Saturday, November 1, 2008

Economic Thought: Week One Discussion Board

Week One Discussion Board for Economic Thought Course: My Responses to Questions

In what sense does leisure have an opportunity cost and how does the modern decision to choose more leisure differ from that of medieval days?
Leisure has an opportunity cost in the sense that when I choose leisure, my opportunity cost is being productive. However that would assume that I lay idle doing absolutely nothing. If I go to the movies, go to Walt Disney World, or do anything that involves the exchange of goods and service, I am choosing leisure AND am still participating in the market economy. This is the major difference between the modern decision to choose more leisure than the medieval days. In times past, leisure was not only scarce, but it was less likely to involve any market participation.

Distinguish between debt and equity capital and how differing levels of each mean different levels of reward for that average owner of each
Debt and equity capital are very easy to distinguished. With debt capital you are OWED something. With equity capital you OWN something. If I hold debt I am owed money that I have previously loaned out, as well as any interest borne on the loan. This can be in the form of a bond, t-bill, promissory note, etc. It is usually set on a time schedule, and my interest return will generally not fluctuate too severely, depending on the type of debt I hold. The risk I assume is not being paid back my money if the borrower defaults, e.g. a company is liquidated and cannot repay its bonds. The higher the credit rating, the lower the potential risk and reward. The lower the credit rating, the higher the potential risk and reward. 

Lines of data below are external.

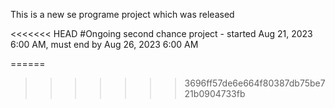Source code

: This is a new se programe project which was released

<<<<<<< HEAD
#Ongoing second chance project - started Aug 21, 2023 6:00 AM, must end by Aug 26, 2023 6:00 AM

======
>>>>>>> 3696ff57de6e664f80387db75be721b0904733fb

With equity capital, I own a stake in a company. As the company grows, my stake grows, as well as the value of that stake. My potential upside is virtually limitless, and my potential downside is the value of my stake going to zero. Reward and risk is not as quantifiable when dealing with equities, largely because equity prices can be misrepresented due to such things investor emotion or government intervention. Reward and risk is comparable to the debt market in some respects, that is to say the more established the company, the less risk/reward and vice versa.


What is scarcity and why does it exist?  Furthermore, how is it measured?
Scarcity is the problem of the wants and needs and humans as they relate to finite resources. Scarcity exists because, like life itself, all resources, goods, services are finite. Scarcity is measured by prices set according to the supply of and the demand for the finite resources.